What were you listening to and reading and watching while writing this?
There’s a deliciously bizarre children’s book called Alphabeasts by Wallace Edwards that I drew from while writing this. It’s a trippy journey through the alphabet told through rhymes about various creatures that live in a big, old house, and there’s a subtle suggestion the house itself might be alive. There’s a lot of life and movement in The Birth Creatures--animals, growth on and around the house, and parts of the narrator’s own body--to juxtapose the narrator’s sense of lifelessness.
Punctuation & structure are clearly crucial parts of your poems--the visual aesthetic creates so much silence, it’s almost deafening. Why did you indent many of your lines?
I wanted the appearance of the poems to match the narrator’s conflicting feelings and uncertain identity. Accomplishment stifled by guilt and frustration, happiness stifled by exhaustion and illness, confidence stifled by confusion, and so on. It made sense to give the lines different indents. In the haze of giving birth and recovering, it’s hard to remember who you were then and learn who you are now. The "structure" of yourself and your life is turned on its head. And so, while I drafted it with punctuation, the marks slowly disappeared through each edit.

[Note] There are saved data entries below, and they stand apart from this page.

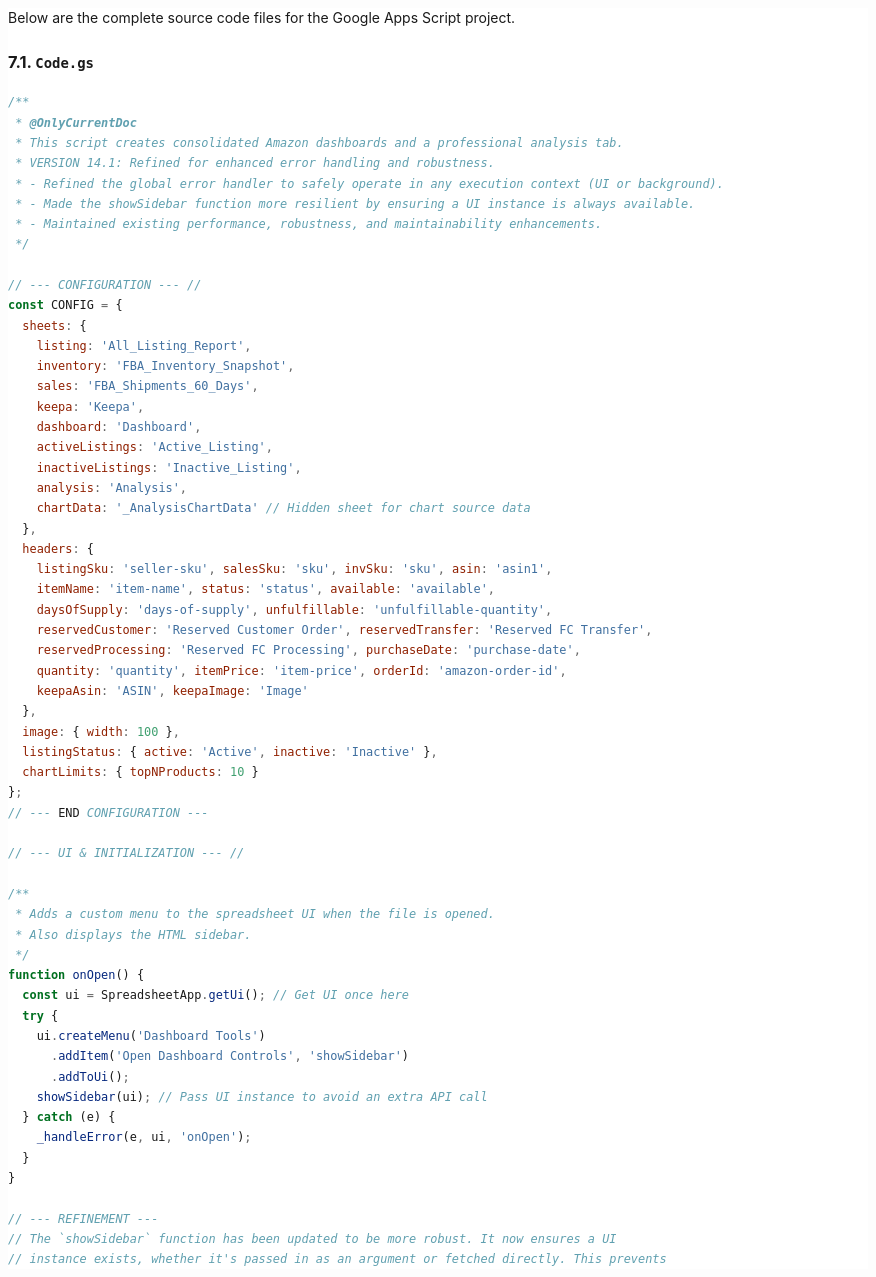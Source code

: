 Below are the complete source code files for the Google Apps Script project.

### 7.1. `Code.gs`

```javascript
/**
 * @OnlyCurrentDoc
 * This script creates consolidated Amazon dashboards and a professional analysis tab.
 * VERSION 14.1: Refined for enhanced error handling and robustness.
 * - Refined the global error handler to safely operate in any execution context (UI or background).
 * - Made the showSidebar function more resilient by ensuring a UI instance is always available.
 * - Maintained existing performance, robustness, and maintainability enhancements.
 */

// --- CONFIGURATION --- //
const CONFIG = {
  sheets: {
    listing: 'All_Listing_Report',
    inventory: 'FBA_Inventory_Snapshot',
    sales: 'FBA_Shipments_60_Days',
    keepa: 'Keepa',
    dashboard: 'Dashboard',
    activeListings: 'Active_Listing',
    inactiveListings: 'Inactive_Listing',
    analysis: 'Analysis',
    chartData: '_AnalysisChartData' // Hidden sheet for chart source data
  },
  headers: {
    listingSku: 'seller-sku', salesSku: 'sku', invSku: 'sku', asin: 'asin1',
    itemName: 'item-name', status: 'status', available: 'available',
    daysOfSupply: 'days-of-supply', unfulfillable: 'unfulfillable-quantity',
    reservedCustomer: 'Reserved Customer Order', reservedTransfer: 'Reserved FC Transfer',
    reservedProcessing: 'Reserved FC Processing', purchaseDate: 'purchase-date',
    quantity: 'quantity', itemPrice: 'item-price', orderId: 'amazon-order-id',
    keepaAsin: 'ASIN', keepaImage: 'Image'
  },
  image: { width: 100 },
  listingStatus: { active: 'Active', inactive: 'Inactive' },
  chartLimits: { topNProducts: 10 }
};
// --- END CONFIGURATION ---

// --- UI & INITIALIZATION --- //

/**
 * Adds a custom menu to the spreadsheet UI when the file is opened.
 * Also displays the HTML sidebar.
 */
function onOpen() {
  const ui = SpreadsheetApp.getUi(); // Get UI once here
  try {
    ui.createMenu('Dashboard Tools')
      .addItem('Open Dashboard Controls', 'showSidebar')
      .addToUi();
    showSidebar(ui); // Pass UI instance to avoid an extra API call
  } catch (e) {
    _handleError(e, ui, 'onOpen');
  }
}

// --- REFINEMENT ---
// The `showSidebar` function has been updated to be more robust. It now ensures a UI 
// instance exists, whether it's passed in as an argument or fetched directly. This prevents
```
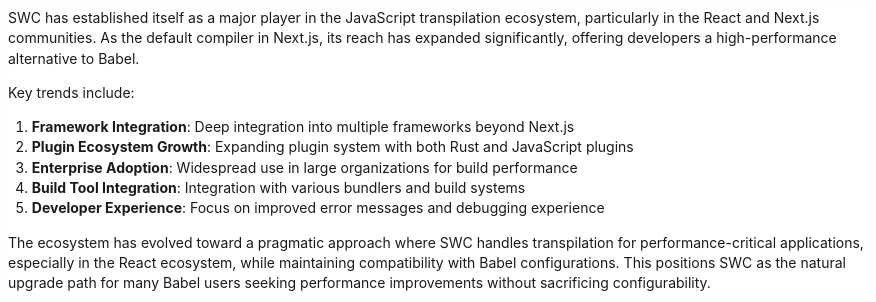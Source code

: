 SWC has established itself as a major player in the JavaScript transpilation ecosystem, particularly in the React and Next.js communities. As the default compiler in Next.js, its reach has expanded significantly, offering developers a high-performance alternative to Babel.

Key trends include:

1. **Framework Integration**: Deep integration into multiple frameworks beyond Next.js
2. **Plugin Ecosystem Growth**: Expanding plugin system with both Rust and JavaScript plugins
3. **Enterprise Adoption**: Widespread use in large organizations for build performance
4. **Build Tool Integration**: Integration with various bundlers and build systems
5. **Developer Experience**: Focus on improved error messages and debugging experience

The ecosystem has evolved toward a pragmatic approach where SWC handles transpilation for performance-critical applications, especially in the React ecosystem, while maintaining compatibility with Babel configurations. This positions SWC as the natural upgrade path for many Babel users seeking performance improvements without sacrificing configurability.
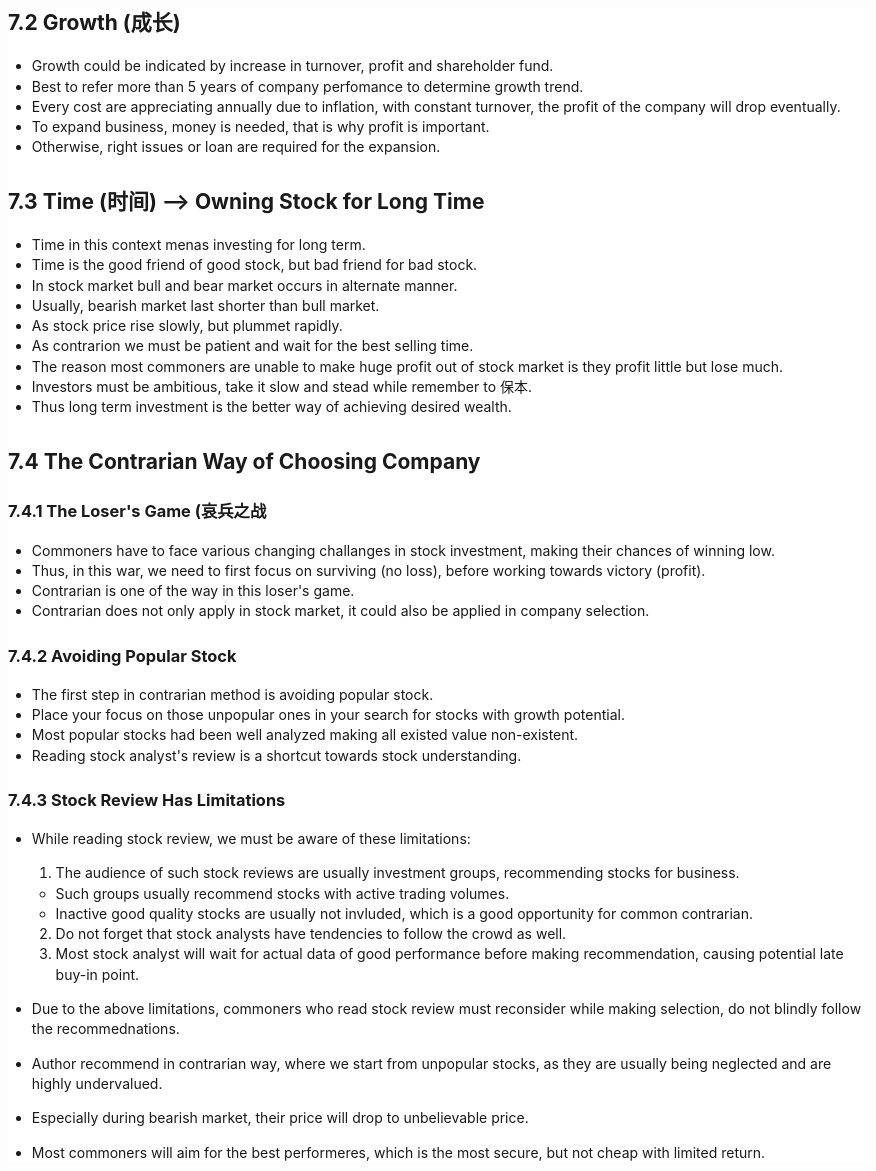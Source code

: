 ## 7.2 Growth (成长) 
* Growth could be indicated by increase in turnover, profit and shareholder fund.
* Best to refer more than 5 years of company perfomance to determine growth trend.
* Every cost are appreciating annually due to inflation, with constant turnover, the profit of the company will drop eventually.
* To expand business, money is needed, that is why profit is important.
* Otherwise, right issues or loan are required for the expansion.

## 7.3 Time (时间) --> Owning Stock for Long Time
* Time in this context menas investing for long term.
* Time is the good friend of good stock, but bad friend for bad stock.
* In stock market bull and bear market occurs in alternate manner.
* Usually, bearish market last shorter than bull market.
* As stock price rise slowly, but plummet rapidly.
* As contrarion we must be patient and wait for the best selling time.
* The reason most commoners are unable to make huge profit out of stock market is they profit little but lose much.
* Investors must be ambitious, take it slow and stead while remember to 保本.
* Thus long term investment is the better way of achieving desired wealth.

## 7.4 The Contrarian Way of Choosing Company

### 7.4.1 The Loser's Game (哀兵之战
* Commoners have to face various changing challanges in stock investment, making their chances of winning low.
* Thus, in this war, we need to first focus on surviving (no loss), before working towards victory (profit).
* Contrarian is one of the way in this loser's game.
* Contrarian does not only apply in stock market, it could also be applied in company selection.

### 7.4.2 Avoiding Popular Stock
* The first step in contrarian method is avoiding popular stock.
* Place your focus on those unpopular ones in your search for stocks with growth potential.
* Most popular stocks had been well analyzed making all existed value non-existent.
* Reading stock analyst's review is a shortcut towards stock understanding.

### 7.4.3 Stock Review Has Limitations
* While reading stock review, we must be aware of these limitations:
  1. The audience of such stock reviews are usually investment groups, recommending stocks for business.
    * Such groups usually recommend stocks with active trading volumes.
    * Inactive good quality stocks are usually not invluded, which is a good opportunity for common contrarian.
  2. Do not forget that stock analysts have tendencies to follow the crowd as well.
  3. Most stock analyst will wait for actual data of good performance before making recommendation, causing potential late buy-in point.

* Due to the above limitations, commoners who read stock review must reconsider while making selection, do not blindly follow the recommednations.
* Author recommend in contrarian way, where we start from unpopular stocks, as they are usually being neglected and are highly undervalued.
* Especially during bearish market, their price will drop to unbelievable price.
* Most commoners will aim for the best performeres, which is the most secure, but not cheap with limited return.

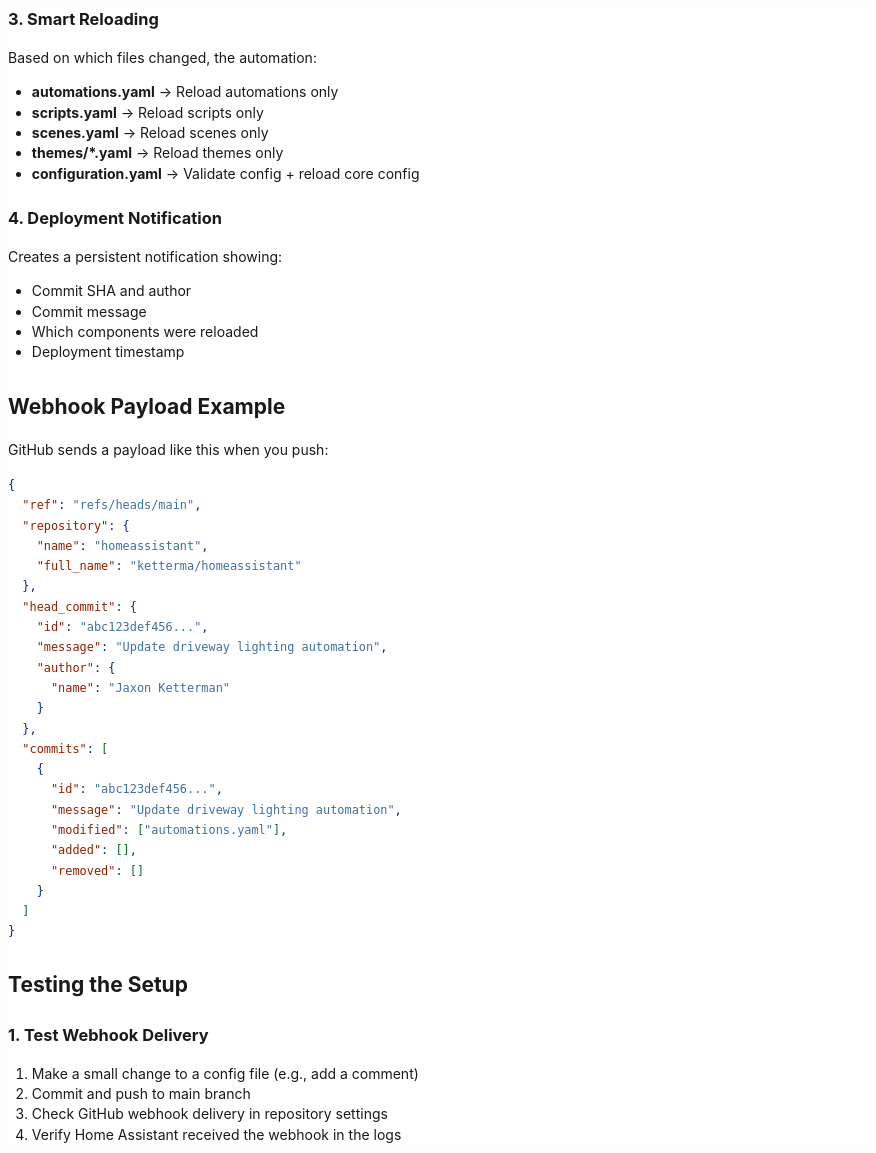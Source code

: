 ### 3. Smart Reloading
Based on which files changed, the automation:
- **automations.yaml** → Reload automations only
- **scripts.yaml** → Reload scripts only
- **scenes.yaml** → Reload scenes only
- **themes/*.yaml** → Reload themes only
- **configuration.yaml** → Validate config + reload core config

### 4. Deployment Notification
Creates a persistent notification showing:
- Commit SHA and author
- Commit message
- Which components were reloaded
- Deployment timestamp

## Webhook Payload Example

GitHub sends a payload like this when you push:

```json
{
  "ref": "refs/heads/main",
  "repository": {
    "name": "homeassistant",
    "full_name": "ketterma/homeassistant"
  },
  "head_commit": {
    "id": "abc123def456...",
    "message": "Update driveway lighting automation",
    "author": {
      "name": "Jaxon Ketterman"
    }
  },
  "commits": [
    {
      "id": "abc123def456...",
      "message": "Update driveway lighting automation",
      "modified": ["automations.yaml"],
      "added": [],
      "removed": []
    }
  ]
}
```

## Testing the Setup

### 1. Test Webhook Delivery
1. Make a small change to a config file (e.g., add a comment)
2. Commit and push to main branch
3. Check GitHub webhook delivery in repository settings
4. Verify Home Assistant received the webhook in the logs
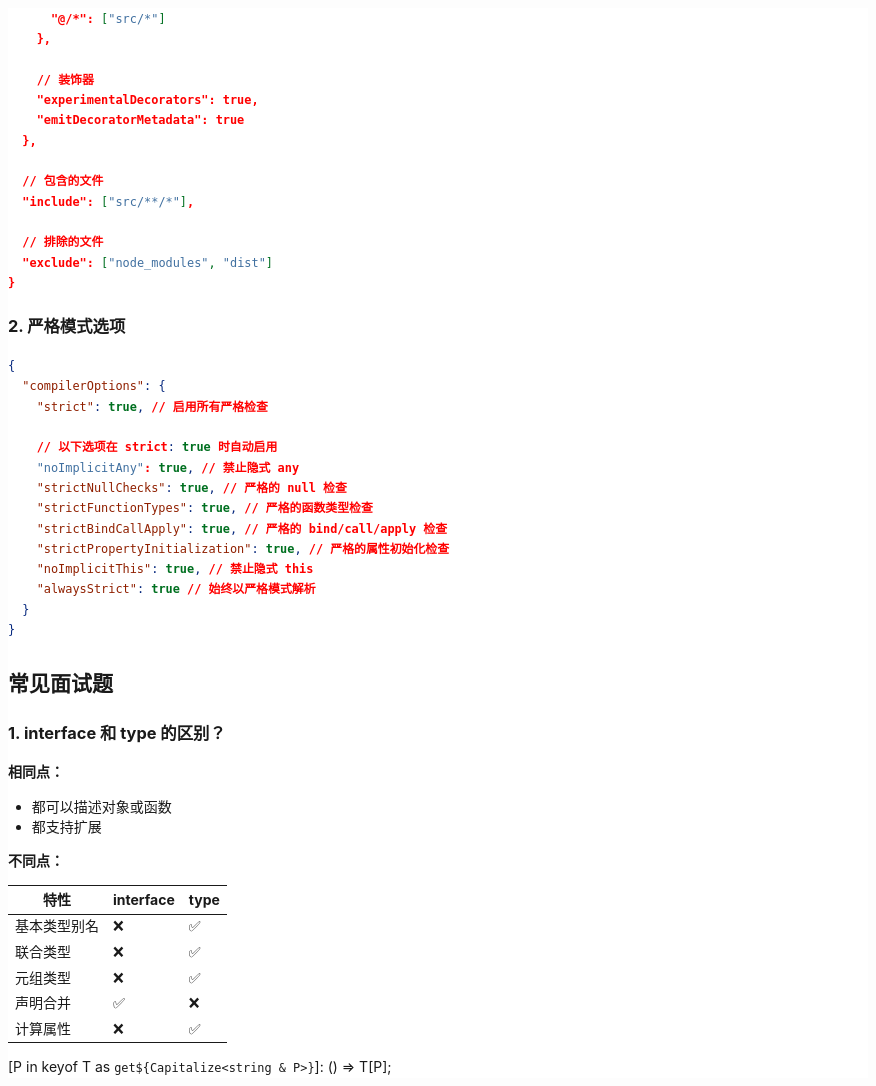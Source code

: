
 ```json
      "@/*": ["src/*"]
    },
    
    // 装饰器
    "experimentalDecorators": true,
    "emitDecoratorMetadata": true
  },
  
  // 包含的文件
  "include": ["src/**/*"],
  
  // 排除的文件
  "exclude": ["node_modules", "dist"]
}
```

### 2. 严格模式选项

```json
{
  "compilerOptions": {
    "strict": true, // 启用所有严格检查
    
    // 以下选项在 strict: true 时自动启用
    "noImplicitAny": true, // 禁止隐式 any
    "strictNullChecks": true, // 严格的 null 检查
    "strictFunctionTypes": true, // 严格的函数类型检查
    "strictBindCallApply": true, // 严格的 bind/call/apply 检查
    "strictPropertyInitialization": true, // 严格的属性初始化检查
    "noImplicitThis": true, // 禁止隐式 this
    "alwaysStrict": true // 始终以严格模式解析
  }
}
```

## 常见面试题

### 1. interface 和 type 的区别？

**相同点：**
- 都可以描述对象或函数
- 都支持扩展

**不同点：**

| 特性         | interface | type |
| ------------ | --------- | ---- |
| 基本类型别名 | ❌         | ✅    |
| 联合类型     | ❌         | ✅    |
| 元组类型     | ❌         | ✅    |
| 声明合并     | ✅         | ❌    |
| 计算属性     | ❌         | ✅    |


  [index: number]: string;
  [key: string]: any;
  [P in K]: T[P];
  [P in K]: T;
  [P in K]: T[P];
  [P in MyExclude<keyof T, K>]: T[P];
  [P in keyof T]: T[P];
  [P in keyof T as `get${Capitalize<string & P>}`]: () => T[P];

What part of you writes your poems? What are your obsessions?
My poems come from whatever I’m feeling intense about at any given moment, which can vary in degrees of seriousness. For instance, I love nineties pop culture, but I also like to explore feminism and race and gender roles. I’m pretty snarky, so I’ll access serious subjects and experiences through odd or humorous filters, like the magical realism elements in The Birth Creatures.
I also get inspiration from nonfiction I read, which is all over the map--current events, archaeology, astronomy, social and culture issues…I’ve been reading about death and burial rituals and getting some poem ideas. As much as I write poetry about my own experiences, I’m constantly learning and writing about the world, as well.
Samantha Duncan is the author of the poetry chapbook Moon Law (Wild Age Press, 2012), and her work has appeared in several journals, including The Bakery, Vector Magazine, and Cricket Online Review. She lives in Houston.
Joanna C. Valente is a human who lives in Brooklyn, New York. She is the author of Sirs & Madams (Aldrich Press, 2014), The Gods Are Dead (Deadly Chaps Press, 2015), Marys of the Sea (forthcoming 2016, ELJ Publications) & Xenos (forthcoming 2017, Agape Editions). She received her MFA in writing at Sarah Lawrence College. She is also the founder of Yes, Poetry, as well as the chief editor for Luna Luna Magazine. Some of her writing has appeared in Prelude, The Atlas Review, The Feminist Wire, The Huffington Post, Columbia Journal, and elsewhere. She has lead workshops at Brooklyn Poets.